After an English breakfast in Bristol, I hit the road, heading for a nice little bay I had spotted on Google map. 2 hours later I arrived in a breathtaking bay. Beautiful rocks, glassy water.
There was 1m50 in the bay, but in the distance, a pointbreack that was chucking up wild waves, 3m at least.
I went to check it out. The waves were big but perfect, nasty straights that ran along a rock tongue. I got my gun ready and ran out into the water. No one was in the water, as usual.
Two soldiers were watching the water from their semaphore. As I passed they wished me good luck. I knew that I was in for a tough session.
I went into the water at the point. Very quickly I understood that the current was mega intense!
I struggled for an hour, and I can assure you that paddling for an hour to pass a bar is very long.
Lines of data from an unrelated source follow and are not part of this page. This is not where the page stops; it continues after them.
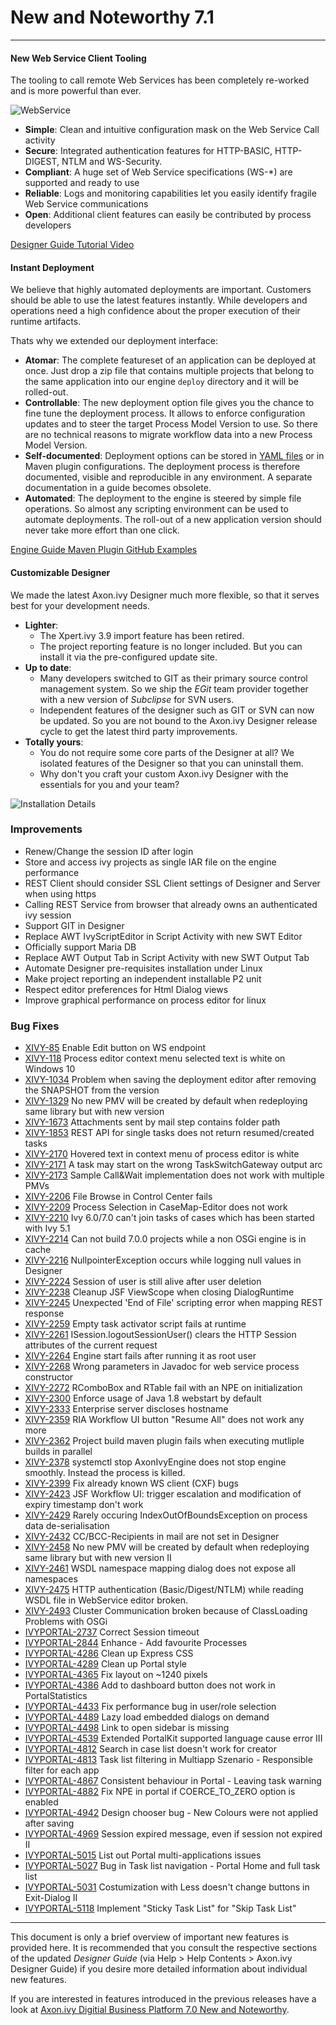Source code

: # New and Noteworthy 7.1

----

#### New Web Service Client Tooling
The tooling to call remote Web Services has been completely re-worked and is more powerful than ever.

![WebService](images/71_wsClient_requestTab.png "Web Service Request")

* __Simple__: Clean and intuitive configuration mask on the Web Service Call activity
* __Secure__: Integrated authentication features for HTTP-BASIC, HTTP-DIGEST, NTLM and WS-Security.
* __Compliant__: A huge set of Web Service specifications (WS-*) are supported and ready to use
* __Reliable__: Logs and monitoring capabilities let you easily identify fragile Web Service communications
* __Open__: Additional client features can easily be contributed by process developers

<div class="btn-group btn-group-sm" role="group" aria-label="...">
	<a href="https://developer.axonivy.com/doc/7.1.latest/DesignerGuideHtml/ivy.integration.html#ivy-integration-webservice" class="btn btn-default btn-lg">
	  <span class="glyphicon glyphicon-book" aria-hidden="true"></span> Designer Guide
	</a>
	<a href="https://developer.axonivy.com/tutorial/" class="btn btn-default btn-lg">
	  <span class="glyphicon glyphicon-hd-video" aria-hidden="true"></span> Tutorial Video
	</a>
</div>


#### Instant Deployment
We believe that highly automated deployments are important. Customers should be able to use the 
latest features instantly. While developers and operations need a high confidence
about the proper execution of their runtime artifacts.

Thats why we extended our deployment interface:

* __Atomar__: The complete featureset of an application can be deployed at once. Just drop a zip file that contains multiple projects that belong to the same application into our engine `deploy` directory and it will be rolled-out. 
* __Controllable__: The new deployment option file gives you the chance to fine tune the deployment process. It allows to enforce configuration updates and to steer the target Process Model Version to use. So there are no technical reasons to migrate workflow data into a new Process Model Version. 
* __Self-documented__: Deployment options can be stored in [YAML files](https://developer.axonivy.com/doc/7.1.latest/EngineGuideHtml/administration.html#administration-deployment-directory-options) or in Maven plugin configurations. The deployment process is therefore documented, visible and reproducible in any environment. A separate documentation in a guide becomes obsolete.
* __Automated__: The deployment to the engine is steered by simple file operations. So almost any scripting environment can be used to automate deployments. 
The roll-out of a new application version should never take more effort than one click.

<div class="btn-group btn-group-sm" role="group" aria-label="...">
	<a href="https://developer.axonivy.com/doc/7.1.latest/EngineGuideHtml/administration.html#administration.deployment.directory.options" class="btn btn-default btn-lg">
	  <span class="glyphicon glyphicon-book" aria-hidden="true"></span> Engine Guide
	</a>
	<a href="https://axonivy.github.io/project-build-plugin" class="btn btn-default btn-lg">
	  <span class="glyphicon glyphicon-book" aria-hidden="true"></span> Maven Plugin
	</a>
	<a href="https://github.com/axonivy/project-build-examples" class="btn btn-default btn-lg">
	  <span class="glyphicon glyphicon-blackboard" aria-hidden="true"></span> GitHub Examples
	</a>
</div>


#### Customizable Designer
We made the latest Axon.ivy Designer much more flexible, so that it serves best for your development needs.

* __Lighter__: 
    * The Xpert.ivy 3.9 import feature has been retired. 
    * The project reporting feature is no longer included. But you can install it via the pre-configured update site.
* __Up to date__: 
     * Many developers switched to GIT as their primary source control management system. So we ship the _EGit_ team provider together with a new version of _Subclipse_ for SVN users.
     * Independent features of the designer such as GIT or SVN can now be updated. So you are not bound to the Axon.ivy Designer release cycle to get the latest third party improvements.
* __Totally yours__: 
     * You do not require some core parts of the Designer at all? We isolated features of the Designer so that you can uninstall them. 
     * Why don't you craft your custom Axon.ivy Designer with the essentials for you and your team? 
  
![Installation Details](images/71_designer_isolatedFeatures.png "Installation Details")


### Improvements
* Renew/Change the session ID after login <a href="https://jira.axonivy.com/jira/browse/XIVY-349"><span class="glyphicon glyphicon-new-window"></span></a> 
* Store and access ivy projects as single IAR file on the engine <a href="https://jira.axonivy.com/jira/browse/XIVY-1115"><span class="glyphicon glyphicon-new-window"></span></a> <span class="feature-badge">performance</span>
* REST Client should consider SSL Client settings of Designer and Server when using https <a href="https://jira.axonivy.com/jira/browse/XIVY-1168"><span class="glyphicon glyphicon-new-window"></span></a> 
* Calling REST Service from browser that already owns an authenticated ivy session <a href="https://jira.axonivy.com/jira/browse/XIVY-1183"><span class="glyphicon glyphicon-new-window"></span></a> 
* Support GIT in Designer <a href="https://jira.axonivy.com/jira/browse/XIVY-2137"><span class="glyphicon glyphicon-new-window"></span></a> 
* Replace AWT IvyScriptEditor in Script Activity with new SWT Editor <a href="https://jira.axonivy.com/jira/browse/XIVY-2265"><span class="glyphicon glyphicon-new-window"></span></a> 
* Officially support Maria DB <a href="https://jira.axonivy.com/jira/browse/XIVY-2269"><span class="glyphicon glyphicon-new-window"></span></a> 
* Replace AWT Output Tab in Script Activity with new SWT Output Tab <a href="https://jira.axonivy.com/jira/browse/XIVY-2308"><span class="glyphicon glyphicon-new-window"></span></a> 
* Automate Designer pre-requisites installation under Linux <a href="https://jira.axonivy.com/jira/browse/XIVY-2376"><span class="glyphicon glyphicon-new-window"></span></a> 
* Make project reporting an independent installable P2 unit <a href="https://jira.axonivy.com/jira/browse/XIVY-2404"><span class="glyphicon glyphicon-new-window"></span></a> 
* Respect editor preferences for Html Dialog views <a href="https://jira.axonivy.com/jira/browse/XIVY-2446"><span class="glyphicon glyphicon-new-window"></span></a> 
* Improve graphical performance on process editor for linux <a href="https://jira.axonivy.com/jira/browse/XIVY-2449"><span class="glyphicon glyphicon-new-window"></span></a> 


### Bug Fixes
* [XIVY-85](https://jira.axonivy.com/jira/browse/XIVY-85) Enable Edit button on WS endpoint 
* [XIVY-118](https://jira.axonivy.com/jira/browse/XIVY-118) Process editor context menu selected text is white on Windows 10 
* [XIVY-1034](https://jira.axonivy.com/jira/browse/XIVY-1034) Problem when saving the deployment editor after removing the SNAPSHOT from the version 
* [XIVY-1329](https://jira.axonivy.com/jira/browse/XIVY-1329) No new PMV will be created by default when redeploying same library but with new version 
* [XIVY-1673](https://jira.axonivy.com/jira/browse/XIVY-1673) Attachments sent by mail step contains folder path 
* [XIVY-1853](https://jira.axonivy.com/jira/browse/XIVY-1853) REST API for single tasks does not return resumed/created tasks 
* [XIVY-2170](https://jira.axonivy.com/jira/browse/XIVY-2170) Hovered text in context menu of process editor is white 
* [XIVY-2171](https://jira.axonivy.com/jira/browse/XIVY-2171) A task may start on the wrong TaskSwitchGateway output arc 
* [XIVY-2173](https://jira.axonivy.com/jira/browse/XIVY-2173) Sample Call&Wait implementation does not work with multiple PMVs 
* [XIVY-2206](https://jira.axonivy.com/jira/browse/XIVY-2206) File Browse in Control Center fails 
* [XIVY-2209](https://jira.axonivy.com/jira/browse/XIVY-2209) Process Selection in CaseMap-Editor does not work 
* [XIVY-2210](https://jira.axonivy.com/jira/browse/XIVY-2210) Ivy 6.0/7.0 can't join tasks of cases which has been started with Ivy 5.1 
* [XIVY-2214](https://jira.axonivy.com/jira/browse/XIVY-2214) Can not build 7.0.0 projects while a non OSGi engine is in cache 
* [XIVY-2216](https://jira.axonivy.com/jira/browse/XIVY-2216) NullpointerException occurs while logging null values in Designer 
* [XIVY-2224](https://jira.axonivy.com/jira/browse/XIVY-2224) Session of user is still alive after user deletion 
* [XIVY-2238](https://jira.axonivy.com/jira/browse/XIVY-2238) Cleanup JSF ViewScope when closing DialogRuntime 
* [XIVY-2245](https://jira.axonivy.com/jira/browse/XIVY-2245) Unexpected 'End of File' scripting error when mapping REST response 
* [XIVY-2259](https://jira.axonivy.com/jira/browse/XIVY-2259) Empty task activator script fails at runtime 
* [XIVY-2261](https://jira.axonivy.com/jira/browse/XIVY-2261) ISession.logoutSessionUser() clears the HTTP Session attributes of the current request 
* [XIVY-2264](https://jira.axonivy.com/jira/browse/XIVY-2264) Engine start fails after running it as root user 
* [XIVY-2268](https://jira.axonivy.com/jira/browse/XIVY-2268) Wrong parameters in Javadoc for web service process constructor 
* [XIVY-2272](https://jira.axonivy.com/jira/browse/XIVY-2272) RComboBox and RTable fail with an NPE on initialization 
* [XIVY-2300](https://jira.axonivy.com/jira/browse/XIVY-2300) Enforce usage of Java 1.8 webstart by default 
* [XIVY-2333](https://jira.axonivy.com/jira/browse/XIVY-2333) Enterprise server discloses hostname 
* [XIVY-2359](https://jira.axonivy.com/jira/browse/XIVY-2359) RIA Workflow UI button "Resume All" does not work any more 
* [XIVY-2362](https://jira.axonivy.com/jira/browse/XIVY-2362) Project build maven plugin fails when executing mutliple builds in parallel 
* [XIVY-2378](https://jira.axonivy.com/jira/browse/XIVY-2378) systemctl stop AxonIvyEngine does not stop engine smoothly. Instead the process is killed. 
* [XIVY-2399](https://jira.axonivy.com/jira/browse/XIVY-2399) Fix already known WS client (CXF) bugs 
* [XIVY-2423](https://jira.axonivy.com/jira/browse/XIVY-2423) JSF Workflow UI: trigger escalation and modification of expiry timestamp don't work 
* [XIVY-2429](https://jira.axonivy.com/jira/browse/XIVY-2429) Rarely occuring IndexOutOfBoundsException on process data de-serialisation 
* [XIVY-2432](https://jira.axonivy.com/jira/browse/XIVY-2432) CC/BCC-Recipients in mail are not set in Designer 
* [XIVY-2458](https://jira.axonivy.com/jira/browse/XIVY-2458) No new PMV will be created by default when redeploying same library but with new version II 
* [XIVY-2461](https://jira.axonivy.com/jira/browse/XIVY-2461) WSDL namespace mapping dialog does not expose all namespaces 
* [XIVY-2475](https://jira.axonivy.com/jira/browse/XIVY-2475) HTTP authentication (Basic/Digest/NTLM) while reading WSDL file in WebService editor broken. 
* [XIVY-2493](https://jira.axonivy.com/jira/browse/XIVY-2493) Cluster Communication broken because of ClassLoading Problems with OSGi 
* [IVYPORTAL-2737](https://jira.axonivy.com/jira/browse/IVYPORTAL-2737) Correct Session timeout 
* [IVYPORTAL-2844](https://jira.axonivy.com/jira/browse/IVYPORTAL-2844) Enhance - Add favourite Processes 
* [IVYPORTAL-4286](https://jira.axonivy.com/jira/browse/IVYPORTAL-4286) Clean up Express CSS 
* [IVYPORTAL-4289](https://jira.axonivy.com/jira/browse/IVYPORTAL-4289) Clean up Portal style 
* [IVYPORTAL-4365](https://jira.axonivy.com/jira/browse/IVYPORTAL-4365) Fix layout on ~1240 pixels 
* [IVYPORTAL-4386](https://jira.axonivy.com/jira/browse/IVYPORTAL-4386) Add to dashboard button does not work in PortalStatistics 
* [IVYPORTAL-4433](https://jira.axonivy.com/jira/browse/IVYPORTAL-4433) Fix performance bug in user/role selection 
* [IVYPORTAL-4489](https://jira.axonivy.com/jira/browse/IVYPORTAL-4489) Lazy load embedded dialogs on demand 
* [IVYPORTAL-4498](https://jira.axonivy.com/jira/browse/IVYPORTAL-4498) Link to open sidebar is missing 
* [IVYPORTAL-4539](https://jira.axonivy.com/jira/browse/IVYPORTAL-4539) Extended PortalKit supported language cause error III 
* [IVYPORTAL-4812](https://jira.axonivy.com/jira/browse/IVYPORTAL-4812) Search in case list doesn't work for creator 
* [IVYPORTAL-4813](https://jira.axonivy.com/jira/browse/IVYPORTAL-4813) Task list filtering in Multiapp Szenario - Responsible filter for each app 
* [IVYPORTAL-4867](https://jira.axonivy.com/jira/browse/IVYPORTAL-4867) Consistent behaviour in Portal - Leaving task warning 
* [IVYPORTAL-4882](https://jira.axonivy.com/jira/browse/IVYPORTAL-4882) Fix NPE in portal if COERCE_TO_ZERO option is enabled 
* [IVYPORTAL-4942](https://jira.axonivy.com/jira/browse/IVYPORTAL-4942) Design chooser bug - New Colours were not applied after saving 
* [IVYPORTAL-4969](https://jira.axonivy.com/jira/browse/IVYPORTAL-4969) Session expired message, even if session not expired II 
* [IVYPORTAL-5015](https://jira.axonivy.com/jira/browse/IVYPORTAL-5015) List out Portal multi-applications issues 
* [IVYPORTAL-5027](https://jira.axonivy.com/jira/browse/IVYPORTAL-5027) Bug in Task list navigation - Portal Home and full task list 
* [IVYPORTAL-5031](https://jira.axonivy.com/jira/browse/IVYPORTAL-5031) Costumization with Less doesn't change buttons in Exit-Dialog II 
* [IVYPORTAL-5118](https://jira.axonivy.com/jira/browse/IVYPORTAL-5118) Implement "Sticky Task List" for "Skip Task List" 

----

This document is only a brief overview of important new features is provided here.
It is recommended that you consult the respective sections of the updated *Designer Guide*
(via Help > Help Contents > Axon.ivy Designer Guide) if you desire more detailed information about individual new features.

If you are interested in features introduced in the previous releases have a look at [Axon.ivy Digitial Business Platform 7.0 New and Noteworthy](https://developer.axonivy.com/doc/7.0.0/NewAndNoteworthy.html). 
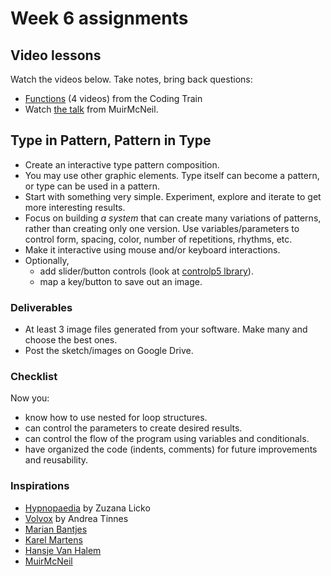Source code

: # Week 6 assignments

## Video lessons

Watch the videos below. Take notes, bring back questions:

 - [Functions](https://www.youtube.com/watch?v=XCu7JSkgl04&list=PLRqwX-V7Uu6ajGB2OI3hl5DZsD1Fw1WzR) (4 videos) from the Coding Train
 - Watch [the talk](http://www.typotalks.com/videos/muir-mcneil-2/) from MuirMcNeil.


## Type in Pattern, Pattern in Type

- Create an interactive type pattern composition.
- You may use other graphic elements. Type itself can become a pattern, or type can be used in a pattern.
- Start with something very simple. Experiment, explore and iterate to get more interesting results.
- Focus on building *a system* that can create many variations of patterns, rather than creating only one version. Use variables/parameters to control form, spacing, color, number of repetitions, rhythms, etc.
- Make it interactive using mouse and/or keyboard interactions. 
- Optionally,
  - add slider/button controls (look at [controlp5 lbrary](http://www.sojamo.de/libraries/controlP5/)).
  - map a key/button to save out an image.

### Deliverables
- At least 3 image files generated from your software. Make many and choose the best ones.
- Post the sketch/images on Google Drive.


### Checklist
Now you:
  - know how to use nested for loop structures.
  - can control the parameters to create desired results.
  - can control the flow of the program using variables and conditionals.
  - have organized the code (indents, comments) for future improvements and reusability.

### Inspirations
- [Hypnopaedia](http://www.emigre.com/EFfeature.php?di=98) by Zuzana Licko
- [Volvox](http://www.typecuts.com/fonts_view.php?f=8) by Andrea Tinnes
- [Marian Bantjes](http://bantjes.com/work/category/portfolio/)
- [Karel Martens](https://www.google.com/search?q=karel+martens&source=lnms&tbm=isch&sa=X&ved=0ahUKEwiOgJnN2o3SAhVI-GMKHa_FCxkQ_AUICCgB)
- [Hansje Van Halem](http://hansje.net)
- [MuirMcNeil](http://muirmcneil.com)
I ended up giving in, there are times when the sea gets the better of us. No wave caught, I came back empty-handed. Once again the north got the better of me. I have this nagging feeling that surfing in the north has to be earned.
So I gave in and got even with a few good beers in the local pub. Good waves tomorrow, at least on paper.
Song of the day: Tombstone Shadow, Credence Clearwater Revival.
Wild session, 4m, alone, impossible to pass the bar, due to the current, the north got the better of me, crazy country, where the limits are never set by me!